Segment Start: LISTED ENTRIES

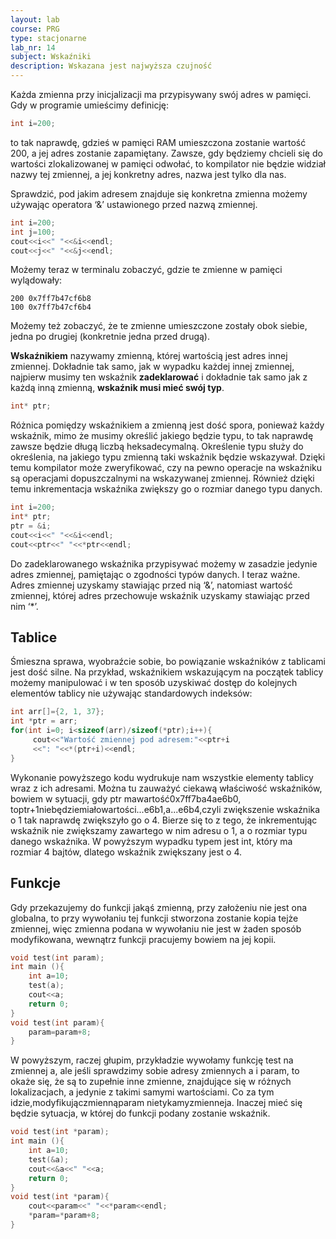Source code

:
 ```yaml
---
layout: lab
course: PRG
type: stacjonarne
lab_nr: 14
subject: Wskaźniki
description: Wskazana jest najwyższa czujność
---
```


Każda zmienna przy inicjalizacji ma przypisywany swój adres w pamięci. Gdy w programie umieścimy definicję:

```c++
int i=200;
```

to tak naprawdę, gdzieś w pamięci RAM umieszczona zostanie wartość 200, a jej adres zostanie zapamiętany. Zawsze, gdy będziemy chcieli się do wartości zlokalizowanej w pamięci odwołać, to kompilator nie będzie widział nazwy tej zmiennej, a jej konkretny adres, nazwa jest tylko dla nas.

Sprawdzić, pod jakim adresem znajduje się konkretna zmienna możemy używając operatora ‘&’ ustawionego przed nazwą zmiennej.

```c++
int i=200;
int j=100;
cout<<i<<" "<<&i<<endl;
cout<<j<<" "<<&j<<endl;
```

Możemy teraz w terminalu zobaczyć, gdzie te zmienne w pamięci wylądowały:

```
200 0x7ff7b47cf6b8
100 0x7ff7b47cf6b4
```

Możemy też zobaczyć, że te zmienne umieszczone zostały obok siebie, jedna po drugiej (konkretnie jedna przed drugą).

**Wskaźnikiem** nazywamy zmienną, której wartością jest adres innej zmiennej. Dokładnie tak samo, jak w wypadku każdej innej zmiennej, najpierw musimy ten wskaźnik **zadeklarować** i dokładnie tak samo jak z każdą inną zmienną, **wskaźnik musi mieć swój typ**.

```c++
int* ptr;
```

Różnica pomiędzy wskaźnikiem a zmienną jest dość spora, ponieważ każdy wskaźnik, mimo że musimy określić jakiego będzie typu, to tak naprawdę zawsze będzie długą liczbą heksadecymalną. Określenie typu służy do określenia, na jakiego typu zmienną taki wskaźnik będzie wskazywał. Dzięki temu kompilator może zweryfikować, czy na pewno operacje na wskaźniku są operacjami dopuszczalnymi na wskazywanej zmiennej. Również dzięki temu inkrementacja wskaźnika zwiększy go o rozmiar danego typu danych.

```c++
int i=200;
int* ptr;
ptr = &i;
cout<<i<<" "<<&i<<endl;
cout<<ptr<<" "<<*ptr<<endl;
```

Do zadeklarowanego wskaźnika przypisywać możemy w zasadzie jedynie adres zmiennej, pamiętając o zgodności typów danych. I teraz ważne. Adres zmiennej uzyskamy stawiając przed nią ‘&’, natomiast wartość zmiennej, której adres przechowuje wskaźnik uzyskamy stawiając przed nim ‘*’.

## Tablice

Śmieszna sprawa, wyobraźcie sobie, bo powiązanie wskaźników z tablicami jest dość silne. Na przykład, wskaźnikiem wskazującym na początek tablicy możemy manipulować i w ten sposób uzyskiwać dostęp do kolejnych elementów tablicy nie używając standardowych indeksów:

```c++
int arr[]={2, 1, 37};
int *ptr = arr;
for(int i=0; i<sizeof(arr)/sizeof(*ptr);i++){
     cout<<"Wartość zmiennej pod adresem:"<<ptr+i
     <<": "<<*(ptr+i)<<endl;
}
```

Wykonanie powyższego kodu wydrukuje nam wszystkie elementy tablicy wraz z ich adresami. Można tu zauważyć ciekawą właściwość wskaźników, bowiem w sytuacji, gdy ptr mawartość0x7ff7ba4ae6b0, toptr+1niebędziemiałowartości...e6b1,a...e6b4,czyli zwiększenie wskaźnika o 1 tak naprawdę zwiększyło go o 4. Bierze się to z tego, że inkrementując wskaźnik nie zwiększamy zawartego w nim adresu o 1, a o rozmiar typu danego wskaźnika. W powyższym wypadku typem jest int, który ma rozmiar 4 bajtów, dlatego wskaźnik zwiększany jest o 4.

## Funkcje

Gdy przekazujemy do funkcji jakąś zmienną, przy założeniu nie jest ona globalna, to przy wywołaniu tej funkcji stworzona zostanie kopia tejże zmiennej, więc zmienna podana w wywołaniu nie jest w żaden sposób modyfikowana, wewnątrz funkcji pracujemy bowiem na jej kopii.

```c++
void test(int param);
int main (){
    int a=10;
    test(a);
    cout<<a;
    return 0;
}
void test(int param){
    param=param+8;
}
```

W powyższym, raczej głupim, przykładzie wywołamy funkcję test na zmiennej a, ale jeśli sprawdzimy sobie adresy zmiennych a i param, to okaże się, że są to zupełnie inne zmienne,
znajdujące się w różnych lokalizacjach, a jedynie z takimi samymi wartościami. Co za tym idzie,modyfikujączmiennąparam nietykamyzmienneja.
Inaczej mieć się będzie sytuacja, w której do funkcji podany zostanie wskaźnik.

```c++
void test(int *param);
int main (){
    int a=10;
    test(&a);
    cout<<&a<<" "<<a;
    return 0;
}
void test(int *param){
    cout<<param<<" "<<*param<<endl;
    *param=*param+8;
}
```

Segment End: LISTED ENTRIES

**EXERCISE AIM**
The answer should be an exact restatement of every entry, with the pictures omitted.

**COMPLETED TASK**
Source code

:
 ```yaml
---
layout: lab
course: PRG
type: stacjonarne
lab_nr: 14
subject: Wskaźniki
description: Wskazana jest najwyższa czujność
---
```


Każda zmienna przy inicjalizacji ma przypisywany swój adres w pamięci. Gdy w programie umieścimy definicję:

```c++
int i=200;
```

to tak naprawdę, gdzieś w pamięci RAM umieszczona zostanie wartość 200, a jej adres zostanie zapamiętany. Zawsze, gdy będziemy chcieli się do wartości zlokalizowanej w pamięci odwołać, to kompilator nie będzie widział nazwy tej zmiennej, a jej konkretny adres, nazwa jest tylko dla nas.

Sprawdzić, pod jakim adresem znajduje się konkretna zmienna możemy używając operatora ‘&’ ustawionego przed nazwą zmiennej.

```c++
int i=200;
int j=100;
cout<<i<<" "<<&i<<endl;
cout<<j<<" "<<&j<<endl;
```

Możemy teraz w terminalu zobaczyć, gdzie te zmienne w pamięci wylądowały:

```
200 0x7ff7b47cf6b8
100 0x7ff7b47cf6b4
```

Możemy też zobaczyć, że te zmienne umieszczone zostały obok siebie, jedna po drugiej (konkretnie jedna przed drugą).

**Wskaźnikiem** nazywamy zmienną, której wartością jest adres innej zmiennej. Dokładnie tak samo, jak w wypadku każdej innej zmiennej, najpierw musimy ten wskaźnik **zadeklarować** i dokładnie tak samo jak z każdą inną zmienną, **wskaźnik musi mieć swój typ**.

```c++
int* ptr;
```

Różnica pomiędzy wskaźnikiem a zmienną jest dość spora, ponieważ każdy wskaźnik, mimo że musimy określić jakiego będzie typu, to tak naprawdę zawsze będzie długą liczbą heksadecymalną. Określenie typu służy do określenia, na jakiego typu zmienną taki wskaźnik będzie wskazywał. Dzięki temu kompilator może zweryfikować, czy na pewno operacje na wskaźniku są operacjami dopuszczalnymi na wskazywanej zmiennej. Również dzięki temu inkrementacja wskaźnika zwiększy go o rozmiar danego typu danych.

```c++
int i=200;
int* ptr;
ptr = &i;
cout<<i<<" "<<&i<<endl;
cout<<ptr<<" "<<*ptr<<endl;
```

Do zadeklarowanego wskaźnika przypisywać możemy w zasadzie jedynie adres zmiennej, pamiętając o zgodności typów danych. I teraz ważne. Adres zmiennej uzyskamy stawiając przed nią ‘&’, natomiast wartość zmiennej, której adres przechowuje wskaźnik uzyskamy stawiając przed nim ‘*’.

## Tablice

Śmieszna sprawa, wyobraźcie sobie, bo powiązanie wskaźników z tablicami jest dość silne. Na przykład, wskaźnikiem wskazującym na początek tablicy możemy manipulować i w ten sposób uzyskiwać dostęp do kolejnych elementów tablicy nie używając standardowych indeksów:

```c++
int arr[]={2, 1, 37};
int *ptr = arr;
for(int i=0; i<sizeof(arr)/sizeof(*ptr);i++){
     cout<<"Wartość zmiennej pod adresem:"<<ptr+i
     <<": "<<*(ptr+i)<<endl;
}
```

Wykonanie powyższego kodu wydrukuje nam wszystkie elementy tablicy wraz z ich adresami. Można tu zauważyć ciekawą właściwość wskaźników, bowiem w sytuacji, gdy ptr mawartość0x7ff7ba4ae6b0, toptr+1niebędziemiałowartości...e6b1,a...e6b4,czyli zwiększenie wskaźnika o 1 tak naprawdę zwiększyło go o 4. Bierze się to z tego, że inkrementując wskaźnik nie zwiększamy zawartego w nim adresu o 1, a o rozmiar typu danego wskaźnika. W powyższym wypadku typem jest int, który ma rozmiar 4 bajtów, dlatego wskaźnik zwiększany jest o 4.

## Funkcje

Gdy przekazujemy do funkcji jakąś zmienną, przy założeniu nie jest ona globalna, to przy wywołaniu tej funkcji stworzona zostanie kopia tejże zmiennej, więc zmienna podana w wywołaniu nie jest w żaden sposób modyfikowana, wewnątrz funkcji pracujemy bowiem na jej kopii.

```c++
void test(int param);
int main (){
    int a=10;
    test(a);
    cout<<a;
    return 0;
}
void test(int param){
    param=param+8;
}
```

W powyższym, raczej głupim, przykładzie wywołamy funkcję test na zmiennej a, ale jeśli sprawdzimy sobie adresy zmiennych a i param, to okaże się, że są to zupełnie inne zmienne,
znajdujące się w różnych lokalizacjach, a jedynie z takimi samymi wartościami. Co za tym idzie,modyfikujączmiennąparam nietykamyzmienneja.
Inaczej mieć się będzie sytuacja, w której do funkcji podany zostanie wskaźnik.

```c++
void test(int *param);
int main (){
    int a=10;
    test(&a);
    cout<<&a<<" "<<a;
    return 0;
}
void test(int *param){
    cout<<param<<" "<<*param<<endl;
    *param=*param+8;
}
```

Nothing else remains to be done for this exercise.